Processing Speed and Accuracy

In human, neural cells fire with a rate of approximately 0.2 Hz to 10 Hz.[3] The coding of information relies also on exact timing and frequency of firing.[4] To make it more difficult, the processing network has also to deal with noise: retinal noise, i.e., "spontaneous fluctuations in the electrical signals of the retina’s photoreceptors"[5], arises in the rods by thermal decomposition of rhodopsin creating events "that cannot be distinguished from the events which occur when light falls on the rods and a quantum is absorbed"[6] and also arises in the cons having a molecular origin.[4] It is argued that retinal noise limits much more the visual sensitivity than noise in the central nervous system induced by random activities at the synapses of nervous cells creating additional action potentials.[7]

Energy Consumption

Every neural activity needs energy: the brain consumes about 20 % of the resting metabolism. An increase by one action potential per neuron per second will increase oxygen consumption by 145 mL/100 g grey matter/h. The human blood circulatory system provides about 1.5 l of blood per minute to the human brain supplying it with energy and oxygen.  "For an action potential frequency of 4 Hz in active cells, approximately 15% of a set of neurons should be simultaneously active to encode a condition".[8]

Solution

To deal with the circumstances of huge data amount to be processed by a nervous system limited in speed, accuracy and available energy, efficient coding is needed.

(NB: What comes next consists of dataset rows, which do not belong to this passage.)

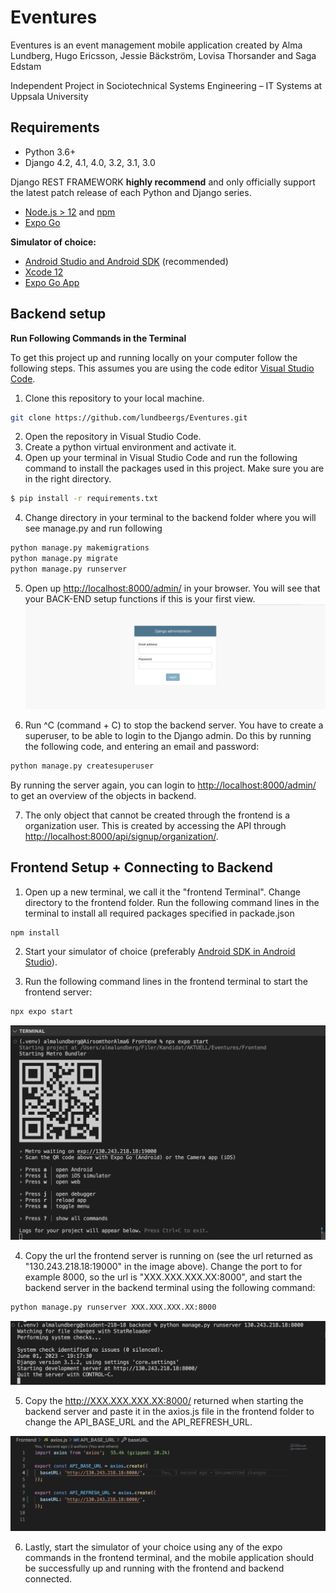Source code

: # Eventures
Eventures is an event management mobile application created by Alma Lundberg, Hugo Ericsson, Jessie Bäckström, Lovisa Thorsander and Saga Edstam

Independent Project in Sociotechnical Systems Engineering – IT Systems at Uppsala University

## Requirements

* Python 3.6+
* Django 4.2, 4.1, 4.0, 3.2, 3.1, 3.0

Django REST FRAMEWORK **highly recommend** and only officially support the latest patch release of each Python and Django series.

* [Node.js > 12](https://nodejs.org) and [npm](https://docs.npmjs.com/downloading-and-installing-node-js-and-npm)
* [Expo Go](https://reactnative.dev/docs/environment-setup)

**Simulator of choice:**
* [Android Studio and Android SDK](https://developer.android.com/studio) (recommended)
* [Xcode 12](https://developer.apple.com/xcode)
* [Expo Go App](https://expo.dev/client)

## Backend setup

**Run Following Commands in the Terminal**  

To get this project up and running locally on your computer follow the following steps. This assumes you are using the code editor [Visual Studio Code](https://code.visualstudio.com).

1. Clone this repository to your local machine.

```bash
git clone https://github.com/lundbeergs/Eventures.git
```
2. Open the repository in Visual Studio Code.
3. Create a python virtual environment and activate it.
4. Open up your terminal in Visual Studio Code and run the following command to install the packages used in this project. Make sure you are in the right directory.

```bash
$ pip install -r requirements.txt
```
4. Change directory in your terminal to the backend folder where you will see manage.py and run following

```bash
python manage.py makemigrations
python manage.py migrate
python manage.py runserver
```
5. Open up <http://localhost:8000/admin/> in your browser. You will see that your BACK-END setup functions if this is your first view.
![Backend runserver](/howto-assets/success-runserver.png)

6. Run ^C (command + C) to stop the backend server. You have to create a superuser, to be able to login to the Django admin. Do this by running the following code, and entering an email and password:

```bash
python manage.py createsuperuser
```
By running the server again, you can login to <http://localhost:8000/admin/> to get an overview of the objects in backend. 

7. The only object that cannot be created through the frontend is a organization user. This is created by accessing the API through <http://localhost:8000/api/signup/organization/>.

## Frontend Setup + Connecting to Backend

1. Open up a new terminal, we call it the "frontend Terminal". Change directory to the frontend folder. Run the following command lines in the terminal to install all required packages specified in packade.json 

```bash
npm install
```

2. Start your simulator of choice (preferably [Android SDK in Android Studio](https://developer.android.com/studio)). 

3. Run the following command lines in the frontend terminal to start the frontend server:

```bash
npx expo start
```

![Frontend server running](/howto-assets/npx-expo-start.png)

4. Copy the url the frontend server is running on (see the url returned as "130.243.218.18:19000" in the image above). Change the port to for example 8000, so the url is "XXX.XXX.XXX.XX:8000", and start the backend server in the backend terminal using the following command:


```bash
python manage.py runserver XXX.XXX.XXX.XX:8000
```

![Backend server running](/howto-assets/python-runserver.png)

5. Copy the <http://XXX.XXX.XXX.XX:8000/> returned when starting the backend server and paste it in the axios.js file in the frontend folder to change the API_BASE_URL and the API_REFRESH_URL. 

![Axios url](/howto-assets/Axios.png)

6. Lastly, start the simulator of your choice using any of the expo commands in the frontend terminal, and the mobile application should be successfully up and running with the frontend and backend connected.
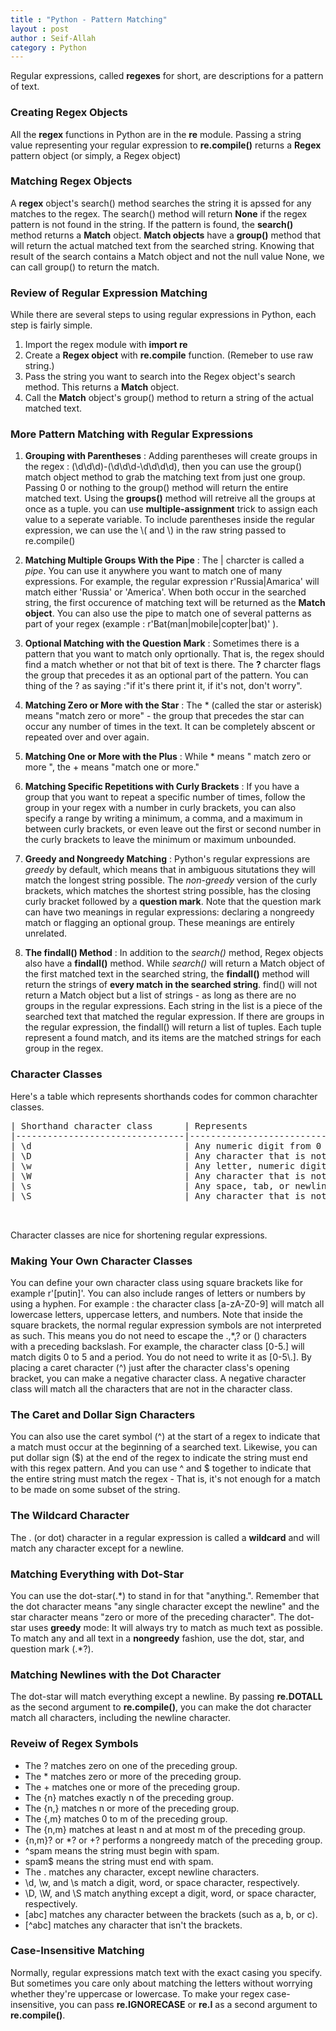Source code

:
```yaml
---
title : "Python - Pattern Matching"
layout : post
author : Seif-Allah
category : Python 
---
```


Regular expressions, called **regexes** for short, are descriptions for a pattern of text. 

### Creating Regex Objects 

All the **regex** functions in Python are in the **re** module. 
Passing a string value representing your regular expression to **re.compile()** returns a **Regex** pattern object (or simply, a Regex object)

### Matching Regex Objects 

A **regex** object's search() method searches the string it is apssed for any matches to the regex. The search() method will return **None** if the regex pattern is not found in the string. If the pattern is found, the **search()** method returns a **Match** object. **Match objects** have a **group()** method that will return the actual matched text from the searched string. 
Knowing that result of the search contains a Match object and not the null value None, we can call group() to return the match. 

### Review of Regular Expression Matching 

While there are several steps to using regular expressions in Python, each step is fairly simple. 

1. Import the regex module with **import re**
2. Create a **Regex object** with **re.compile** function. (Remeber to use raw string.) 
3. Pass the string you want to search into the Regex object's search method. This returns a **Match** object. 
4. Call the **Match** object's group() method to return a string of the actual matched text. 

### More Pattern Matching with Regular Expressions

1. **Grouping with Parentheses** : Adding parentheses will create groups in the regex : (\d\d\d)-(\d\d\d-\d\d\d\d), then you can use the group() match object method to grab the matching text from just one group. Passing 0 or nothing to the group() method will return the entire matched text. Using the **groups()** method will retreive all the groups at once as a tuple. you can use **multiple-assignment** trick to assign each value to a seperate variable.
To include parentheses inside the regular expression, we can use the \\( and \\) in the raw string passed to re.compile()

2. **Matching Multiple Groups With the Pipe** : The \| charcter is called a *pipe*. You can use it anywhere you want to match one of many expressions. For example, the regular expression r'Russia|Amarica' will match either 'Russia' or 'America'.
When both occur in the searched string, the first occurence of matching text will be returned as the **Match object**. You can also use the pipe to match one of several patterns as part of your regex (example : r'Bat(man|mobile|copter|bat)' ).
3. **Optional Matching with the Question Mark** : Sometimes there is a pattern that you want to match only oprtionally. That is, the regex should find a match whether or not that bit of text is there. The **?** charcter flags the group that precedes it as an optional part of the pattern. You can thing of the ? as saying :"if it's there print it, if it's not, don't worry".
4. **Matching Zero or More with the Star** : The \* (called the star or asterisk) means "match zero or more" - the group that precedes the star can occur any number of times in the text. It can be completely abscent or repeated over and over again. 
5. **Matching One or More with the Plus** : While \* means " match zero or more ", the + means "match one or more." 
6. **Matching Specific Repetitions with Curly Brackets** : If you have a group that you want to repeat a specific number of times, follow the group in your regex with a number in curly brackets, you can also specify a range by writing a minimum, a comma, and a maximum in between curly brackets, or even leave out the first or second number in the curly brackets to leave the minimum or maximum unbounded. 
7. **Greedy and Nongreedy Matching** : Python's regular expressions are *greedy* by default, which means that in ambiguous situtations they will match the longest string possible. The *non-greedy* version of the curly brackets, which matches the shortest string possible, has the closing curly bracket followed by a **question mark**. Note that the question mark can have two meanings in regular expressions: declaring a nongreedy match or flagging an optional group. These meanings are entirely unrelated.
8. **The findall() Method** : In addition to the *search()* method, Regex objects also have a **findall()** method. While *search()* will return a Match object of the first matched text in the searched string, the **findall()** method will return the strings of **every match in the searched string**.
find() will not return a Match object but a list of strings - as long as there are no groups in the regular expressions. Each string in the list is a piece of the searched text that matched the regular expression. If there are groups in the regular expression, the findall() will return a list of tuples. Each tuple represent a found match, and its items are the matched strings for each group in the regex. 

### Character Classes 
Here's a table which represents shorthands codes for common charachter classes.
<pre>
| Shorthand character class      | Represents                                                                                           |
|--------------------------------|------------------------------------------------------------------------------------------------------|
| \d                             | Any numeric digit from 0 to 9                                                                        |
| \D                             | Any character that is not a numeric digit from 0 to 9                                                |
| \w                             | Any letter, numeric digit, or the underscore character. Think of this as matching 'word' characters. |
| \W                             | Any character that is not a letter, numeric digit, or the underscore character.                      |
| \s                             | Any space, tab, or newline character. (Think of this as  matching 'space' characters.)               |
| \S                             | Any character that is not a space, tab, or newline.                                                  |


</pre>

Character classes are nice for shortening regular expressions.

### Making Your Own Character Classes
You can define your own character class using square brackets like for example r'[putin]'. You can also include ranges of letters or numbers by using a hyphen. For example : the character class [a-zA-Z0-9] will match all lowercase letters, uppercase letters, and numbers. Note that inside the square brackets, the normal regular expression symbols are not interpreted as such. This means you do not need to escape the .,\*,? or () characters with a preceding backslash. For example, the character class [0-5.] will match digits 0 to 5 and a period. You do not need to write it as [0-5\\.].
By placing a caret character (^) just after the character class's opening bracket, you can make a negative character class. A negative character class will match all the characters that are not in the character class. 

### The Caret and Dollar Sign Characters
You can also use the caret symbol (^) at the start of a regex to indicate that a match must occur at the beginning of a searched text. Likewise, you can put dollar sign ($) at the end of the regex to indicate the string must end with this regex pattern. And you can use ^ and $ together to indicate that the entire string must match the regex - That is, it's not enough for a match to be made on some subset of the string. 

### The Wildcard Character 
The . (or dot) character in a regular expression is called a **wildcard** and will match any character except for a newline. 

### Matching Everything with Dot-Star 
You can use the dot-star(.\*) to stand in for that "anything.". Remember that the dot character means "any single character except the newline" and the star character means "zero or more of the preceding character".
The dot-star uses **greedy** mode: It will always try to match as much text as possible. To match any and all text in a **nongreedy** fashion, use the dot, star, and question mark (.\*?).

### Matching Newlines with the Dot Character
The dot-star will match everything except a newline. By passing **re.DOTALL** as the second argument to **re.compile()**, you can make the dot character match all characters, including the newline character.

<!--25-04-2020 : 00:22-->


### Reveiw of Regex Symbols 
* The ? matches zero on one of the preceding group.
* The \* matches zero or more of the preceding group. 
* The + matches one or more of the preceding group. 
* The {n} matches exactly n of the preceding group.
* The {n,} matches n or more of the preceding group.
* The {,m} matches 0 to m of the preceding group.
* The {n,m} matches at least n and at most m of the preceding group.
* {n,m}? or \*? or +? performs a nongreedy match of the preceding group. 
* ^spam means the string must begin with spam. 
* spam$ means the string must end with spam. 
* The . matches any character, except newline characters.
* \d, \w, and \s match a digit, word, or space character, respectively. 
* \D, \W, and \S match anything except a digit, word, or space character, respectively. 
* [abc] matches any character between the brackets (such as a, b, or c). 
* [\^abc] matches any character that isn't the brackets.


### Case-Insensitive Matching
Normally, regular expressions match text with the exact casing you specify. But sometimes you care only about matching the letters without worrying whether they're uppercase or lowercase. To make your regex case-insensitive, you can pass **re.IGNORECASE** or **re.I** as a second argument to **re.compile()**.

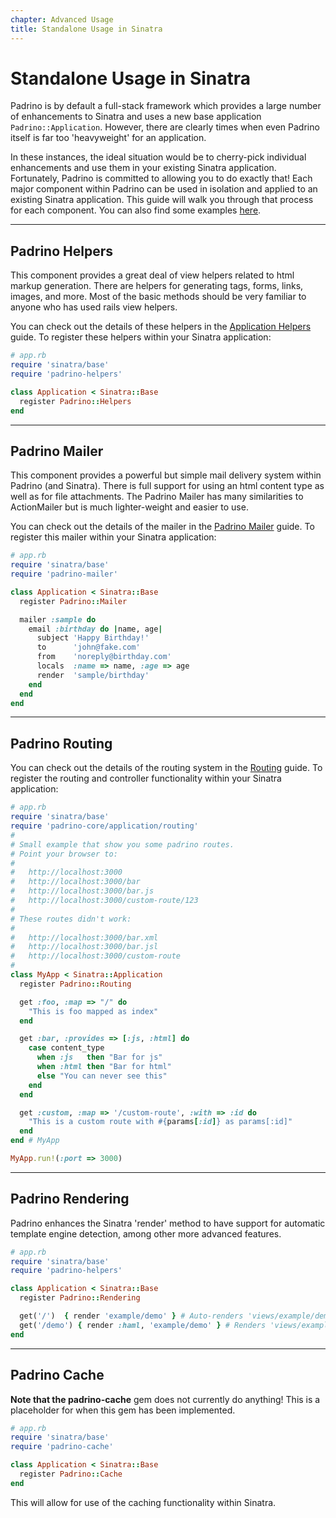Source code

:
 ```yaml
---
chapter: Advanced Usage
title: Standalone Usage in Sinatra
---
```


# Standalone Usage in Sinatra

Padrino is by default a full-stack framework which provides a large number of
enhancements to Sinatra and uses a new base application `Padrino::Application`.
However, there are clearly times when even Padrino itself is far too
'heavyweight' for an application.

In these instances, the ideal situation would be to cherry-pick individual
enhancements and use them in your existing Sinatra application. Fortunately,
Padrino is committed to allowing you to do exactly that! Each major component
within Padrino can be used in isolation and applied to an existing Sinatra
application. This guide will walk you through that process for each component.
You can also find some examples
[here](https://github.com/padrino/padrino-integration/tree/master/fixtures/single-apps
"link to padrino single-apps").

--------------------------------------------------------------------------------

## Padrino Helpers

This component provides a great deal of view helpers related to html markup
generation. There are helpers for generating tags, forms, links, images, and
more. Most of the basic methods should be very familiar to anyone who has used
rails view helpers.

You can check out the details of these helpers in the
[Application Helpers](/guides/application-helpers/overview "Application Helpers guide")
guide. To register these helpers within your Sinatra application:

```ruby
# app.rb
require 'sinatra/base'
require 'padrino-helpers'

class Application < Sinatra::Base
  register Padrino::Helpers
end
```

--------------------------------------------------------------------------------

## Padrino Mailer

This component provides a powerful but simple mail delivery system within
Padrino (and Sinatra). There is full support for using an html content type as
well as for file attachments. The Padrino Mailer has many similarities to
ActionMailer but is much lighter-weight and easier to use.

You can check out the details of the mailer in the
[Padrino Mailer](/guides/features/padrino-mailer "Padrino Mailer guide") guide. To
register this mailer within your Sinatra application:

```ruby
# app.rb
require 'sinatra/base'
require 'padrino-mailer'

class Application < Sinatra::Base
  register Padrino::Mailer

  mailer :sample do
    email :birthday do |name, age|
      subject 'Happy Birthday!'
      to      'john@fake.com'
      from    'noreply@birthday.com'
      locals  :name => name, :age => age
      render  'sample/birthday'
    end
  end
end
```

--------------------------------------------------------------------------------

## Padrino Routing

You can check out the details of the routing system in the
[Routing](/guides/controllers/routing "Routing") guide. To register the routing and controller
functionality within your Sinatra application:

```ruby
# app.rb
require 'sinatra/base'
require 'padrino-core/application/routing'
#
# Small example that show you some padrino routes.
# Point your browser to:
#
#   http://localhost:3000
#   http://localhost:3000/bar
#   http://localhost:3000/bar.js
#   http://localhost:3000/custom-route/123
#
# These routes didn't work:
#
#   http://localhost:3000/bar.xml
#   http://localhost:3000/bar.jsl
#   http://localhost:3000/custom-route
#
class MyApp < Sinatra::Application
  register Padrino::Routing

  get :foo, :map => "/" do
    "This is foo mapped as index"
  end

  get :bar, :provides => [:js, :html] do
    case content_type
      when :js   then "Bar for js"
      when :html then "Bar for html"
      else "You can never see this"
    end
  end

  get :custom, :map => '/custom-route', :with => :id do
    "This is a custom route with #{params[:id]} as params[:id]"
  end
end # MyApp

MyApp.run!(:port => 3000)
```

--------------------------------------------------------------------------------

## Padrino Rendering

Padrino enhances the Sinatra 'render' method to have support for automatic
template engine detection, among other more advanced features.

```ruby
# app.rb
require 'sinatra/base'
require 'padrino-helpers'

class Application < Sinatra::Base
  register Padrino::Rendering

  get('/')  { render 'example/demo' } # Auto-renders 'views/example/demo.haml'
  get('/demo') { render :haml, 'example/demo' } # Renders 'views/example/demo.haml'
end
```

--------------------------------------------------------------------------------

## Padrino Cache

**Note that the padrino-cache** gem does not currently do anything! This is a
  placeholder for when this gem has been implemented.

```ruby
# app.rb
require 'sinatra/base'
require 'padrino-cache'

class Application < Sinatra::Base
  register Padrino::Cache
end
```

This will allow for use of the caching functionality within Sinatra.
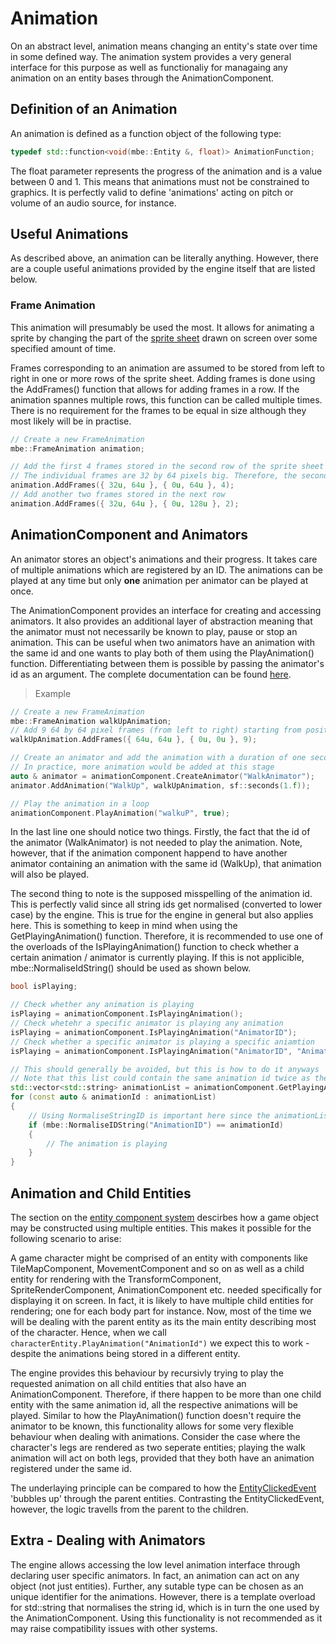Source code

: # Animation
On an abstract level, animation means changing an entity's state over time in some defined way. The animation system provides a very general interface for this purpose as well as functionaliy for managaing any animation on an entity bases through the AnimationComponent.

## Definition of an Animation
An animation is defined as a function object of the following type: 
```c++
typedef std::function<void(mbe::Entity &, float)> AnimationFunction;
```

The float parameter represents the progress of the animation and is a value between 0 and 1. This means that animations must not be constrained to graphics. It is perfectly valid to define 'animations' acting on pitch or volume of an audio source, for instance.

## Useful Animations
As described above, an animation can be literally anything. However, there are a couple useful animations provided by the engine itself that are listed below.

### Frame Animation
This animation will presumably be used the most. It allows for animating a sprite by changing the part of the [sprite sheet](https://www.codeandweb.com/what-is-a-sprite-sheet) drawn on screen over some specified amount of time.

Frames corresponding to an animation are assumed to be stored from left to right in one or more rows of the sprite sheet. Adding frames is done using the AddFrames() function that allows for adding frames in a row. If the animation spannes multiple rows, this function can be called multiple times. There is no requirement for the frames to be equal in size although they most likely will be in practise.

```c++
// Create a new FrameAnimation
mbe::FrameAnimation animation;

// Add the first 4 frames stored in the second row of the sprite sheet
// The individual frames are 32 by 64 pixels big. Therefore, the second row will start at (0, 64)
animation.AddFrames({ 32u, 64u }, { 0u, 64u }, 4);
// Add another two frames stored in the next row
animation.AddFrames({ 32u, 64u }, { 0u, 128u }, 2);
```

## AnimationComponent and Animators

An animator stores an object's animations and their progress. It takes care of multiple animations which are registered by an ID. The animations can be played at any time but only **one** animation per animator can be played at once.

The AnimationComponent provides an interface for creating and accessing animators. It also provides an additional layer of abstraction meaning that the animator must not necessarily be known to play, pause or stop an animation. This can be useful when two animators have an animation with the same id and one wants to play both of them using the PlayAnimation() function. Differentiating between them is possible by passing the animator's id as an argument. The complete documentation can be found [here](Doxygen/classmbe_1_1_animation_component.html).

>Example

```c++
// Create a new FrameAnimation
mbe::FrameAnimation walkUpAnimation;
// Add 9 64 by 64 pixel frames (from left to right) starting from position (0, 0)
walkUpAnimation.AddFrames({ 64u, 64u }, { 0u, 0u }, 9);

// Create an animator and add the animation with a duration of one second
// In practice, more animation would be added at this stage
auto & animator = animationComponent.CreateAnimator("WalkAnimator");
animator.AddAnimation("WalkUp", walkUpAnimation, sf::seconds(1.f));

// Play the animation in a loop
animationComponent.PlayAnimation("walkuP", true);
```

In the last line one should notice two things. Firstly, the fact that the id of the animator (WalkAnimator) is not needed to play the animation. Note, however, that if the animation component happend to have another animator containing an animation with the same id (WalkUp), that animation will also be played.

The second thing to note is the supposed misspelling of the animation id. This is perfectly valid since all string ids get normalised (converted to lower case) by the engine. This is true for the engine in general but also applies here. This is something to keep in mind when using the GetPlayingAnimation() function. Therefore, it is recommended to use one of the overloads of the IsPlayingAnimation() function to check whether a certain animation / animator is currently playing. If this is not applicible, mbe::NormaliseIdString() should be used as shown below.

```c++
bool isPlaying;

// Check whether any animation is playing
isPlaying = animationComponent.IsPlayingAnimation();
// Check whetehr a specific animator is playing any animation
isPlaying = animationComponent.IsPlayingAnimation("AnimatorID");
// Check whether a specific animator is playing a specific aniamtion
isPlaying = animationComponent.IsPlayingAnimation("AnimatorID", "AnimationID");

// This should generally be avoided, but this is how to do it anyways
// Note that this list could contain the same animation id twice as they are only unique per animator
std::vector<std::string> animationList = animationComponent.GetPlayingAnimations();
for (const auto & animationId : animationList)
{
    // Using NormaliseStringID is important here since the animationList contains normalised ids
    if (mbe::NormaliseIDString("AnimationID") == animationId)
    {
        // The animation is playing
    }
}
```


## Animation and Child Entities
The section on the [entity component system](EntityComponentSystem.md) descirbes how a game object may be constructed using multiple entities. This makes it possible for the following scenario to arise:

A game character might be comprised of an entity with components like TileMapComponent, MovementComponent and so on as well as a child entity for rendering with the TransformComponent, SpriteRenderComponent, AnimationComponent etc. needed specifically for displaying it on screen. In fact, it is likely to have multiple child entities for rendering; one for each body part for instance. Now, most of the time we will be dealing with the parent entity as its the main entity describing most of the character. Hence, when we call ```characterEntity.PlayAnimation("AnimationId")``` we expect this to work - despite the animations being stored in a different entity.

The engine provides this behaviour by recursivly trying to play the requested animation on all child entities that also have an AnimationComponent. Therefore, if there happen to be more than one child entity with the same animation id, all the respective animations will be played. Similar to how the PlayAnimation() function doesn't require the animator to be known, this functionality allows for some very flexible behaviour when dealing with animations. Consider the case where the character's legs are rendered as two seperate entities; playing the walk animation will act on both legs, provided that they both have an animation registered under the same id.

The underlaying principle can be compared to how the [EntityClickedEvent](Events.md) 'bubbles up' through the parent entities. Contrasting the EntityClickedEvent, however, the logic travells from the parent to the children.

## Extra - Dealing with Animators
The engine allows accessing the low level animation interface through declaring user specific animators. In fact, an animation can act on any object (not just entities). Further, any sutable type can be chosen as an unique identifier for the animations. However, there is a template overload for std::string that normalises the string id, which is in turn the one used by the AnimationComponent. Using this functionality is not recommended as it may raise compatibility issues with other systems.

In the auditory system, the basic structure on which human (verbal) communication relies on are the phonemes, i.e. the distinct basic sound elements of a language that distinguish one word from another.[9] For example, the word "eye" consists just of one phoneme, /ai/, whereas the word "code" consists of the phonemes /k/, /ə/, /ʋ/, /d/.

Analogously, for the visual system, an efficient code would consist of image structures as basic elements that can be combined in order to represent the sensed environment (i.e. image).  As a model that preserves the basic characteristics of visual perceptive fields, Olshausen & Field proposed an optimization algorithm that finds a sparse code while preserving the information of the image.[10]

Technical Demonstration

Encoding and Decoding Process

The principle of information compression can be nicely demonstrated with the "k-means" method, applied to (2-dimensional) images. This is implemented as part of the python library scikit-image.[11] The idea as illustrated in Figure 1 is to compress an image or data in general, process it and afterwards, transform it back. The processing step is much more efficient in that way and in contrast to the methods present in biological systems, there exist also lossless compression methods, e.g., wavelets, that allow a correct back transformation.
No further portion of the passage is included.